If you're watching CNBC, you're hearing a lot about the VIX. Do you know what the VIX is? It's an index that measures the amount of fear there is in the market.

VIX stands for "Volatility Index". The VIX is compiled by the Chicago Board of Options Exchange, and they come up with the number by using a complex formula of comparing activity in calls and puts.

As we all know, the markets have gone berserk to the downside today. In fact, all the major equity indexes have been selling off for the last several weeks- ever since the Standard and Poors rating agency put US Treasuries on credit watch.

Having been an observer of the markets over the past 23 years, and having been a follower of the VIX for about 15 years now, I've learned to let the VIX help me identify when we're at or near some sort of market bottom in a gigantic blow off like we're experiencing.

Here's a tried and true rule of thumb that has worked everytime for the past 23 years- except for 2008. Everytime the VIX hits around the 40 level, it represents an excessive level of fear that generally leads to some sort of market rebound.

I know the market has become irrational in the last two weeks, but it sure doesn't feel in 2008 to me. Maybe I'm wrong- maybe this will get to be as ugly as 2008 all over again.

However, in 2008 we were facing the prospect of a total collapse of our entire financial system combined with a complete melt down in the residential real estate market and massive home foreclosures out in the future.

We've succeeded in partial deleveraging- meaning Americans in general don't have as much easy money debt as they had in 2008. There have been mass foreclosures, and the banks and Americans have taken the appropriate write downs.

The only thing left that needs truly major deleveraging is the United States Government's balance sheet which simply has too much debt for Wall Street and obviously for S&P's AAA credit rating.

Amongst many other global reasons, the market is expressing its dissastisfaction with the inablitiy of our elected officials to come up with a workable plan after many months of wrangling.

There's an old market adage (amongst millions of them): Earnings Don't Matter Until they Matter- and right now, earnings and corporate performance of any kind simply doesn't matter. It's all being overshadowed by macro events.

Nevertheless, after a blow out like today, earnings might matter tommorrow when some investors go bottom fishing and short sellers star to cover.

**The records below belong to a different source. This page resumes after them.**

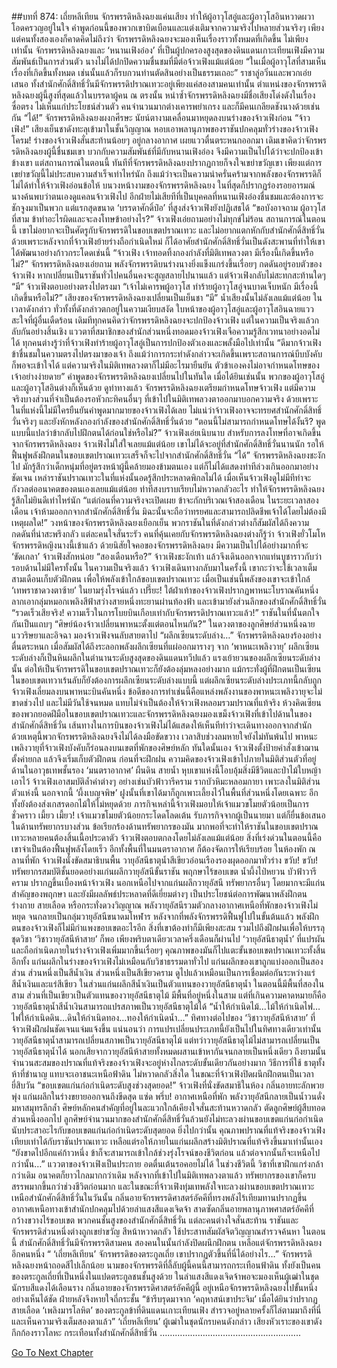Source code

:##บทที่ 874: เถี่ยหลีเทียน
จักรพรรดิหลิงฉยงแค่นเสียง ทำให้ผู้อาวุโสอู่และผู้อาวุโสอินหวาดผวา โอดครวญอยู่ในใจ
คำพูดก่อนนี้ของพวกเขาบิดเบือนและแต่งเติมจากความจริงไปหลายส่วนจริงๆ
เพียงแต่คนทั้งสองเองก็คาดคิดไม่ถึงว่า จักรพรรดิหลิงฉยงจะมองเห็นเรื่องราวทั้งหมดที่เกิดขึ้น
ไม่เพียงเท่านั้น
จักรพรรดิหลิงฉยงและ ‘หนานเฟิงอ๋อง’ ที่เป็นผู้ปกครองสูงสุดของดินแดนเกาะเทียนเฟิงมีความสัมพันธ์เป็นการส่วนตัว นางไม่ได้ปกปิดความชื่นชมที่มีต่อจ้าวเฟิงแม้แต่น้อย
“ในเมื่อผู้อาวุโสที่สามเห็นเรื่องที่เกิดขึ้นทั้งหมด เช่นนั้นแล้วก็รบกวนท่านตัดสินอย่างเป็นธรรมเถอะ”
ราชาลู่อวิ๋นและพวกเอ่ยเสนอ
ทั้งสำนักศักดิ์สิทธิ์วั่นมีจักรพรรดิปราณเทวะอยู่เพียงแค่สองสามคนเท่านั้น ตำแหน่งของจักรพรรดิหลิงฉยงผู้นี้สูงที่สุดแล้วในบรรดาผู้คน ณ ตรงนั้น
หนำซ้ำจักรพรรดิหลิงฉยงมีชื่อเสียงโด่งดังในเรื่องซื่อตรง ไม่เห็นแก่ประโยชน์ส่วนตัว คนจำนวนมากต่างเคารพยำเกรง และก็มีคนเกลียดชังนางด้วยเช่นกัน
“ได้!”
จักรพรรดิหลิงฉยงผงกศีรษะ นัยน์ตางามเคลื่อนมาหยุดลงบนร่างของจ้าวเฟิงก่อน
“จ้าวเฟิง!”
เสียงเย็นชาดังทะลุเข้ามาในชั้นวิญญาณ หอบเอาพลานุภาพของราชันปกคลุมทั่วร่างของจ้าวเฟิง
โครม!
ร่างของจ้าวเฟิงสั่นสะท้านน้อยๆ อยู่กลางอากาศ เผยแววตื่นตระหนกออกมา
เดิมเขาคิดว่าจักรพรรดิหลิงฉยงผู้นี้ชื่นชมเขา บวกกับความสัมพันธ์ที่มีกับหนานเฟิงอ๋อง จึงมีความเป็นไปได้ว่าจะปกป้องเข้าข้างเขา
แต่สถานการณ์ในตอนนี้ ทันทีที่จักรพรรดิหลิงฉยงปรากฏกายก็จงใจเขย่าขวัญเขา
เพียงแต่การเขย่าขวัญนี้ไม่ประสบความสำเร็จเท่าไหร่นัก ถึงแม้ว่าจะเป็นความน่าครั่นคร้ามจากพลังของจักรพรรดิก็ไม่ได้ทำให้จ้าวเฟิงอ่อนข้อให้
บนวงหน้างามของจักรพรรดิหลิงฉยง ในที่สุดก็ปรากฏร่องรอยอารมณ์
นางค้นพบว่าตนเองดูแคลนจ้าวเฟิงไป อีกฝ่ายไม่เสียทีที่เป็นบุคคลที่หนานเฟิงอ๋องชื่นชมและต้องการจะชักจูงมาเป็นพวก
แต่แรกสุดขนาด ‘บรรดาศักดิ์ป๋อ’ ที่สูงส่งจ้าวเฟิงยังปฏิเสธได้
“ขอบังอาจถาม ผู้อาวุโสที่สาม ข้าทำอะไรผิดและจะลงโทษข้าอย่างไร?”
จ้าวเฟิงเอ่ยถามอย่างไม่ทุกข์ไม่ร้อน
สถานการณ์ในตอนนี้ เขาไม่อยากจะเป็นศัตรูกับจักรพรรดิในขอบเขตปราณเทวะ และไม่อยากแตกหักกับสำนักศักดิ์สิทธิ์วั่น
ด้วยเพราะหลังจากที่จ้าวเฟิงย้ายร่างถือกำเนิดใหม่ ก็ได้อาศัยสำนักศักดิ์สิทธิ์วั่นเป็นดังสะพานที่ทำให้เขาได้พัฒนาอย่างก้าวกระโดดเช่นนี้
“จ้าวเฟิง เจ้าทอดทิ้งกองกำลังที่มิติเทพลวงตา มีเรื่องนี้เกิดขึ้นหรือไม่?”
จักรพรรดิหลิงฉยงเอ่ยถาม
พลังจักรพรรดิบนร่างนางยิ่งแข็งแกร่งขึ้นเรื่อยๆ กดดันอยู่รอบตัวของจ้าวเฟิง หากเปลี่ยนเป็นราชันทั่วไปคนอื่นคงจะสูญสลายไปนานแล้ว แต่จ้าวเฟิงกลับไม่สะทกสะท้านใดๆ
“มี”
จ้าวเฟิงตอบอย่างตรงไปตรงมา
“เจ้าไม่เคารพผู้อาวุโส ทำร้ายผู้อาวุโสอู่จนบาดเจ็บหนัก มีเรื่องนี้เกิดขึ้นหรือไม่?”
เสียงของจักรพรรดิหลิงฉยงเปลี่ยนเป็นเย็นชา
“มี” น้ำเสียงนั้นไม่ลังเลแม้แต่น้อย
ในเวลาดังกล่าว ทั่วทั้งที่ดังกล่าวตกอยู่ในความเงียบสงัด ใบหน้าของผู้อาวุโสอู่และผู้อาวุโสอินฉายแววสะใจที่ผู้อื่นเดืดร้อน
เดิมทีทุกคนคิดว่าจักรพรรดิหลิงฉยงจะปกป้องจ้าวเฟิง แต่ในความเป็นจริงแล้วกลับกันอย่างสิ้นเชิง
แววตาที่สมาชิกของสำนักส่วนหนึ่งทอดมองจ้าวเฟิงเจือความรู้สึกเวทนาอย่างอดไม่ได้
ทุกคนต่างรู้ว่าที่จ้าวเฟิงทำร้ายผู้อาวุโสอู่เป็นการปกป้องตัวเองและพลั้งมือไปเท่านั้น
“ดีมากจ้าวเฟิง ข้าชื่นชมในความตรงไปตรงมาของเจ้า ถึงแม้ว่าการกระทำดังกล่าวจะเกิดขึ้นเพราะสถานการณ์บีบบังคับก็พอจะเข้าใจได้ แต่ความจริงในมิติเทพลวงตาก็ไม่มีอะไรมายืนยัน ตัวข้าเองคงไม่อาจกำหนดโทษของเจ้าอย่างง่ายดาย”
คำพูดของจักรพรรดิหลิงฉยงเปลี่ยนไปในทันใด
เมื่อได้ยินเช่นนั้น พวกของผู้อาวุโสอู่และผู้อาวุโสอินต่างก็เห็นด้วย
ดูท่าทางแล้ว จักรพรรดิหลิงฉยงเตรียมกำหนดโทษจ้าวเฟิง แต่มีความจริงบางส่วนที่จำเป็นต้องรอหัวกะทิคนอื่นๆ ที่เข้าไปในมิติเทพลวงตาออกมาบอกความจริง
ด้วยเพราะในที่แห่งนี้ไม่มีใครยืนยันคำพูดมากมายของจ้าวเฟิงได้เลย
ไม่แน่ว่าจ้าวเฟิงอาจจะทรยศสำนักศักดิ์สิทธิ์วั่นจริงๆ และยังหักหลังกองกำลังของสำนักศักดิ์สิทธิ์วั่นด้วย
“ตอนนี้ไม่สามารถกำหนดโทษได้งั้นรึ? พูดแบบนี้แปลว่าข้ากลับไปฝึกตนได้ก่อนใช่หรือไม่?”
จ้าวเฟิงเอ่ยเนิบนาบ
สำหรับการลงโทษที่อาจเกิดขึ้นจากจักรพรรดิหลิงฉยง จ้าวเฟิงไม่ใส่ใจเลยแม้แต่น้อย
เขาไม่ได้จะอยู่ที่สำนักศักดิ์สิทธิ์วั่นนานนัก รอให้ฟื้นฟูพลังฝึกตนในขอบเขตปราณเทวะเสร็จก็จะไปจากสำนักศักดิ์สิทธิ์วั่น
“ได้”
จักรพรรดิหลิงฉยงชะงักไป มักรู้สึกว่าเด็กหนุ่มที่อยู่ตรงหน้าผู้นี้คล้ายมองข้ามตนเอง แต่ก็ไม่ได้แสดงท่าทีล่วงเกินออกมาอย่างชัดเจน
เหล่าราชันปราณเทวะในที่แห่งนั้นอดรู้สึกประหลาดพิกลไม่ได้ เมื่อเห็นจ้าวเฟิงดูไม่มีทีท่าจะกังวลต่ออนาคตของตนเองเลยแม้แต่น้อย
ท่าทีสงบราบเรียบไม่หวาดกลัวอะไร ทำให้จักรพรรดิหลิงฉยงรู้สึกไม่ยินดีเท่าไหร่นัก
“แต่ก่อนที่ความจริงจะเปิดเผย ข้าจะกักบริเวณเจ้าสองเดือน ในระยะเวลาสองเดือน เจ้าห้ามออกกจากสำนักศักดิ์สิทธิ์วั่น มิฉะนั้นจะถือว่าทรยศและสามารถปลิดชีพเจ้าได้โดยไม่ต้องมีเหตุผลใด!”
วงหน้าของจักรพรรดิหลิงฉยงเยือกเย็น
พวกราชันในที่ดังกล่าวต่างก็สัมผัสได้ถึงความกดดันที่น่าสะพรึงกลัว แต่ละคนใจสั่นระรัว
คนที่คุ้นเคยกับจักรพรรดิหลิงฉยงต่างก็รู้ว่า จ้าวเฟิงยั่วโมโหจักรพรรดิหญิงนางนี้เข้าแล้ว ด้วยนิสัยใจคอของจักรพรรดิหลิงฉยง มีความเป็นไปได้อย่างมากที่จะ ‘ขัดเกลา’ จ้าวเฟิงสักหน่อย
“สองเดือนหรือ?”
จ้าวเฟิงชะงักเท้า แล้วจึงเดินออกจากแท่นบูชาราวกับว่ารอบด้านไม่มีใครทั้งนั้น
ในความเป็นจริงแล้ว
จ้าวเฟิงเดินทางกลับมาในครั้งนี้ เขากะว่าจะใช้เวลาเต็มสามเดือนเก็บตัวฝึกตน เพื่อให้พลังเข้าใกล้ขอบเขตปราณเทวะ เมื่อเป็นเช่นนี้พลังของเขาจะเข้าใกล้ ‘เทพราชาดวงตาซ้าย’ ในยามรุ่งโรจน์แล้ว
เปรี๊ยะ!
ใต้ฝ่าเท้าของจ้าวเฟิงปรากฏพาหนะโบราณคันหนึ่ง ลากเอากลุ่มหมอกเพลิงสีฟ้าสว่างสายหนึ่งทะยานผ่านท้องฟ้า และเข้ามายังส่วนลึกของสำนักศักดิ์สิทธิ์วั่น
“รวดเร็วเสียจริง! ความเร็วในการโบยบินเกือบเท่ากับจักรพรรดิปราณเทวะแล้ว!”
ราชันในที่นั้นตกใจกันเป็นแถบๆ
“ศิษย์น้องจ้าวเปลี่ยนพาหนะตั้งแต่ตอนไหนกัน?”
ในดวงตาของลูกศิษย์ส่วนหนึ่งฉายแววริษยาและอิจฉา มองจ้าวเฟิงจนลับสายตาไป
“ผลึกเซียนระดับล่าง…”
จักรพรรดิหลิงฉยงร้องอย่างตื่นตระหนก เมื่อสัมผัสได้ถึงระลอกพลังผลึกเซียนที่แผ่ออกมารางๆ จาก ‘พาหนะเพลิงวายุ’
ผลึกเซียนระดับล่างก็เป็นหินผลึกในตำนานระดับสูงสุดของดินแดนทวีปแล้ว
แรงเย้ายวนของผลึกเซียนระดับล่างนั้น ต่อให้เป็นจักรพรรดิในขอบเขตปราณเทวะก็ยังต้องลุ่มหลงอย่างมาก แม้กระทั่งผู้ที่ฝึกตนเป็นเซียนในขอบเขตเทวาเร้นลับก็ยังต้องการผลึกเซียนระดับล่างแบบนี้
แต่ผลึกเซียนระดับล่างประเภทนี้กลับถูกจ้าวเฟิงเลี่ยมลงบนพาหนะบินคันหนึ่ง
ข้อดีของการทำเช่นนี้คือแหล่งพลังงานของพาหนะเพลิงวายุจะไม่ขาดช่วงไป และไม่มีวันใช้จนหมด แทบไม่จำเป็นต้องให้จ้าวเฟิงหลอมรวมปราณที่แท้จริง
ห้วงคิดเซียนของพวกยอดฝีมือในขอบเขตปราณเทวะและจักรพรรดิหลิงฉยงมองเขม็งจ้าวเฟิงที่เข้าไปด้านในของสำนักศักดิ์สิทธิ์วั่น
เส้นทางในการบินของจ้าวเฟิงไม่ได้แสดงให้เห็นทีท่าว่าจะเดินทางออกจากสำนัก ด้วยเหตุนี้พวกจักรพรรดิหลิงฉยงจึงไม่ได้ลงมือขัดขวาง
เวลาสิบช่วงลมหายใจยังไม่ทันพ้นไป
พาหนะเพลิงวายุที่จ้าวเฟิงบังคับก็ร่อนลงบนเขตที่พักของศิษย์หลัก
ทันใดนั้นเอง
จ้าวเฟิงตั้งป้ายคำสั่งเข้าฌาน ตั้งค่ายกล แล้วจึงเริ่มเก็บตัวฝึกตน
ก่อนที่จะฝึกฝน
ความคิดของจ้าวเฟิงเข้าไปภายในมิติส่วนตัวที่อยู่ด้านในอาวุธเทพชั้นรอง ‘มนตราอากาศ’
ผืนดิน สายน้ำ หุบเขาแห่งนี้โอบอุ้มสิ่งมีชีวิตและป่าไม้ใบหญ้าเอาไว้
จ้าวเฟิงเอาสมบัติล้ำค่าต่างๆ อย่างเช่นบัวฟ้าวารีคราม รากบัวหิมะหลอมกายา เพาะลงในมิติส่วนตัวแห่งนี้
นอกจากนี้
‘ผึ้งเบญจพิษ’ ฝูงนั้นที่เขาได้มาก็ถูกเพาะเลี้ยงไว้ในพื้นที่ส่วนหนึ่งโดยเฉพาะ อีกทั้งยังต้องส่งเกสรดอกไม้ให้ไม่หยุดด้วย
ภารกิจเหล่านี้จ้าวเฟิงมอบให้เจ้าแมวขโมยตัวน้อยเป็นการชั่วคราว
เมี้ยว เมี้ยว!
เจ้าแมวขโมยตัวน้อยกระโดดโลดเต้น รับภารกิจจากผู้เป็นนายมา แต่ก็ยื่นข้อเสนอในด้านทรัพยากรบางส่วน
ข้อเรียกร้องด้านทรัพยากรของมัน มากพอที่จะทำให้ราชันในขอบเขตปราณเทวะหลายคนต้องสิ้นเนื้อประดาตัว
จ้าวเฟิงตอบตกลงโดยไม่ลังเลแม้แต่น้อย
สิ่งที่เร่งด่วนในตอนนี้คือ เขาจำเป็นต้องฟื้นฟูพลังโดยเร็ว อีกทั้งพื้นที่ในมนตราอากาศ ก็ต้องจัดการให้เรียบร้อย
ในห้องพัก ณ ลานที่พัก
จ้าวเฟิงนั่งขัดสมาธิบนพื้น วายุอัสนีธาตุน้ำสีเขียวอ่อนเรืองรองผุดออกมาทั่วร่าง
ขวับ! ขวับ!
ทรัพยากรสมบัติชั้นยอดอย่างแก่นผลึกวายุอัสนีขั้นราชัน พฤกษาไร้ขอบเขต น้ำผึ้งไป่หยวน บัวฟ้าวารีคราม ปรากฏขึ้นเบื้องหน้าจ้าวเฟิง
นอกเหนือไปจากแก่นผลึกวายุอัสนี ทรัพยากรอื่นๆ โดยมากจะมีแก่นสำคัญของพฤกษา และยังมีผลลัพธ์ประหลาดที่ดีเยี่ยมต่างๆ เป็นประโยชน์ต่อการพัฒนาพลังฝึกตน ร่างกาย สายเลือด หรือกระทั่งดวงวิญญาณ
พลังวายุอัสนีรวมตัวกลางอากาศเหนือที่พักของจ้าวเฟิงไม่หยุด จนกลายเป็นกลุ่มวายุอัสนีขนาดมโหฬาร
หลังจากที่พลังจักรพรรดิฟื้นฟูไปในขั้นต้นแล้ว พลังฝึกตนของจ้าวเฟิงก็ไม่มีกำแพงขอบเขตอะไรอีก
สิ่งที่เขาต้องทำก็มีเพียงสะสม รวมไปถึงฝึกฝนเพื่อให้บรรลุชุดวิชา ‘วิชาวายุอัสนีห้าสาย’ ก็พอ
เพียงพริบตาเดียวเวลาครึ่งเดือนก็ผ่านไป
‘วายุอัสนีธาตุน้ำ’ ที่แปรผันและถือกำเนิดภายในร่างจ้าวเฟิงเพิ่มมากขึ้นเรื่อยๆ คุณภาพของมันก็ไปแตะขั้นขอบเขตปราณเทวะทั้งสิ้น
อีกทั้ง แก่นผลึกในร่างของจ้าวเฟิงไม่เหมือนกับวิชาธรรมดาทั่วไป
แก่นผลึกของเขาถูกแบ่งออกเป็นสองส่วน ส่วนหนึ่งเป็นสีน้ำเงิน ส่วนหนึ่งเป็นสีเขียวคราม
ดูไปแล้วเหมือนเป็นการเชื่อมต่อกันระหว่างแร่สีน้ำเงินและแร่สีเขียว
ในส่วนแก่นผลึกสีน้ำเงินเป็นตัวแทนของวายุอัสนีธาตุน้ำ ในตอนนี้มีพื้นที่สองในสาม ส่วนที่เป็นเขียวเป็นตัวแทนของวายุอัสนีธาตุไม้ มีพื้นที่อยู่หนึ่งในสาม
แต่ที่เกินความคาดหมายก็คือ
วายุอัสนีธาตุน้ำสีน้ำเงินสามารถแปรสภาพเป็นวายุอัสนีธาตุไม้ได้
“น้ำให้กำเนิดไม้...ไม้ให้กำเนิดไฟ…ไฟให้กำเนิดดิน…ดินให้กำเนิดทอง…ทองให้กำเนิดน้ำ…”
ทิศทางต่อไปของ ‘วิชาวายุอัสนีห้าสาย’ ที่จ้าวเฟิงฝึกฝนชัดเจนแจ่มแจ้งขึ้น
แน่นอนว่า การแปรเปลี่ยนประเภทนี้ยังเป็นไปในทิศทางเดียวเท่านั้น วายุอัสนีธาตุน้ำสามารถเปลี่ยนสภาพเป็นวายุอัสนีธาตุไม้ แต่ทว่าวายุอัสนีธาตุไม้ไม่สามารถเปลี่ยนเป็นวายุอัสนีธาตุน้ำได้
นอกเสียจากวายุอัสนีห้าสายทั้งหมดผสานเข้าหากันจนกลายเป็นหนึ่งเดียว
ถึงยามนั้น จำนวนสะสมของปราณที่แท้จริงของจ้าวเฟิงจะอยู่ห่างไกลระดับขั้นเดียวกันอย่างมาก วิธีการที่ใช้ ธาตุทั้งห้าที่ชำนาญ แทบจะเอาชนะเหนือฟ้าดิน ไม่หวาดกลัวสิ่งใด
ในขณะที่จ้าวเฟิงปิดผนึกฝึกตนเป็นเวลายี่สิบวัน
“ขอบเขตแก่นก่อกำเนิดระดับสูงช่วงสุดยอด!”
จ้าวเฟิงที่นั่งขัดสมาธิในห้อง กลิ่นอายทะลักพวยพุ่ง แก่นผลึกในร่างขยายออกจนถึงขีดสุด
แซ่ด พรึ่บ!
อากาศเหนือที่พัก พลังวายุอัสนีกลายเป็นน้ำวนดั่งมหาสมุทรลึกล้ำ
ศิษย์หลักคนสำคัญที่อยู่ในละแวกใกล้เคียงใจสั่นสะท้านหวาดกลัว
ตัดลูกศิษย์ผู้สืบทอดส่วนหนึ่งออกไป ลูกศิษย์จำนวนมากของสำนักศักดิ์สิทธิ์วั่นล้วนยังไม่ทะลวงผ่านขอบเขตแก่นก่อกำเนิด นับประสาอะไรกับขอบเขตแก่นก่อกำเนิดระดับสุดยอด
ยิ่งไปกว่านั้น
คุณภาพปราณที่แท้จริงของจ้าวเฟิงเทียบเท่าได้กับราชันปราณเทวะ เหลือแต่รอให้ภายในแก่นผลึกสร้างมิติปราณที่แท้จริงขึ้นมาเท่านั้นเอง
“ยังขาดไปอีกแค่ก้าวหนึ่ง ข้าก็จะสามารถเข้าใกล้ช่วงรุ่งโรจน์ของชีวิตก่อน แล้วต่อจากนั้นก็จะเหนือไปกว่านั้น…”
แววตาของจ้าวเฟิงเป็นประกาย อดตื่นเต้นรอคอยไม่ได้
ในช่วงชีวิตนี้ วิชาที่เขาฝึกแกร่งกล้ากว่าเดิม อนาคตก็ยาวไกลมากกว่าเดิม หลังจากที่เข้าไปในมิติเทพลวงตาแล้ว ทรัพยากรของเขาก็ครบสรรพมากขึ้นกว่าช่วงชีวิตก่อนมาก
และในขณะที่จ้าวเฟิงทุ่มเทพลังใจทะลวงผ่านขอบเขตปราณเทวะ
เหนือสำนักศักดิ์สิทธิ์วั่นในวันนั้น กลิ่นอายจักรพรรดิศาสตร์อัคคีที่ทรงพลังไร้เทียมทานปรากฏขึ้น
อากาศเหนือทางเข้าสำนักปกคลุมไปด้วยลำแสงสีแดงเจิดจ้า สาดซัดกลิ่นอายพลานุภาพศาสตร์อัคคีที่กว้างขวางไร้ขอบเขต
พวกคนชั้นสูงของสำนักศักดิ์สิทธิ์วั่น แต่ละคนต่างใจสั่นสะท้าน
ราชันและจักรพรรดิส่วนหนึ่งต่างถูกเขย่าขวัญ สีหน้าหวาดกลัว ใช้ประสาทสัมผัสจิตวิญญาณสำรวจค้นหา
ในตอนนี้ สำนักศักดิ์สิทธิ์วั่นมีจักรพรรดิสามคน
สองคนในนั้นกำลังปิดผนึกฝึกตน เหลือแต่จักรพรรดิหลิงฉยงอีกคนหนึ่ง
“ ‘เถี่ยหลีเทียน’ จักรพรรดิของตระกูลเถี่ย เขาปรากฏตัวขึ้นที่นี่ได้อย่างไร…”
จักรพรรดิหลิงฉยงหน้าถอดสีไปเล็กน้อย
นามของจักรพรรดิที่ลี้ลับผู้นี้คนนี้สามารถกระเทือนฟ้าดิน ทั้งยังเป็นคนของตระกูลเถี่ยที่เป็นหนึ่งในแปดตระกูลชนชั้นสูงด้วย
ในลำแสงสีแดงเจิดจ้าพอจะมองเห็นผู้เฒ่าในชุดนักรบสีแดงได้เลือนราง
กลิ่นอายของจักรพรรดิศาสตร์อัคคีผู้นี้ อยู่เหนือจักรพรรดิหลิงฉยงไปขั้นหนึ่งอย่างเห็นได้ชัด ฝ่ายหลังจึงหายใจถี่กระชั้น
“ข้ารีบรุดมาจาก ‘คฤหาสน์เขาประจิม’ เมื่อได้ยินว่าปรากฏสายเลือด ‘เพลิงมารโลหิต’ ของตระกูลข้าที่ดินแดนเกาะเทียนเฟิง สำรวจอยู่หลายครั้งก็ไล่ตามมาถึงที่นี่ และเห็นความจริงเต็มสองตาแล้ว”
‘เถี่ยหลีเทียน’ ผู้เฒ่าในชุดนักรบคนดังกล่าว เสียงหัวเราะของเขาดังกึกก้องราวโลหะ กระเทือนทั้งสำนักศักดิ์สิทธิ์วั่น
………………………………………………..


[Go To Next Chapter]( ./112.md)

Here's a chart comparing the VIX to the S&P 500:

This chart is a bit complicated, and I could have stretched it back a bit further. What you are looking at is a chart of the VIX pictured in Red, laid on top of a chart of the S&P 500, shown in Black.

The VIX peaked today at 47.08, a level reflecting extreme fear in the markets. Notice how the S&P 500 and the VIX meet at the extremes. This happened last in March of '08 which turned out to be a major market bottom.

I'm nowhere near ready to say the market will bounce. I'm no where near qualified to predict it. However, it seems to me it's likely there's more risk on the short side than the long side with this kind of market blow off.

The best advice I heard in the last few days was to simply remain calm and wait for the hurricane to pass. Then, you can clean up the rubble.

If you are interested in bottom fishing, it seems to me there's a lot of great bounce back opportunies.

If you really want to go nuts, etf BGU is supposed to represent being triple long the S&P 500- it really doesn't over the long term, but can be a good trading vehicle for a short term trade. Bank of America (BAC)has been villified by the media- that might be worth looking at under $7.

Those are just ideas and these are some observations. If you want to throw out some poker chips, there's been six days of huge down volume. They'll be running out of stock to sell soon.

Back To Mars

Last week I alluded to a new idea for a company that will help feed people when we finally get around to colonizing Mars. It's a bit tongue in cheek, but this company is great at helping people grow stuff better.

Naturally, the idea is on hold until the madness is over. This is one of the thinly traded ones that can be really volatile.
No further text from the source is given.